Which lines in the data below contain the string "Connection"? Show each one.

**Source texts of formatted documents**.
· · · · ·

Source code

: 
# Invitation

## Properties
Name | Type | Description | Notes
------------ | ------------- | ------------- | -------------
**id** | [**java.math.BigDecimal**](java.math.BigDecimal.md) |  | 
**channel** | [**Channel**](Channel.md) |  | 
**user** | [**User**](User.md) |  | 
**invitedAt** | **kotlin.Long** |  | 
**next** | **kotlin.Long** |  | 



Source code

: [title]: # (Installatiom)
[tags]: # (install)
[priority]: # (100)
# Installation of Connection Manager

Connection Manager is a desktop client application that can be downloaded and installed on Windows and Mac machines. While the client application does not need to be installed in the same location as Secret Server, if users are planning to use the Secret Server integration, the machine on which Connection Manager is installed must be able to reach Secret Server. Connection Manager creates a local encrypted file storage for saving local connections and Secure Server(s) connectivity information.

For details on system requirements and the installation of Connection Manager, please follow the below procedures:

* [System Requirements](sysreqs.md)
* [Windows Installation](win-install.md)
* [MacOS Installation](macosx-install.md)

· · · · ·

**The completed task**.
# Installation of Connection Manager
Connection Manager is a desktop client application that can be downloaded and installed on Windows and Mac machines. While the client application does not need to be installed in the same location as Secret Server, if users are planning to use the Secret Server integration, the machine on which Connection Manager is installed must be able to reach Secret Server. Connection Manager creates a local encrypted file storage for saving local connections and Secure Server(s) connectivity information.
For details on system requirements and the installation of Connection Manager, please follow the below procedures:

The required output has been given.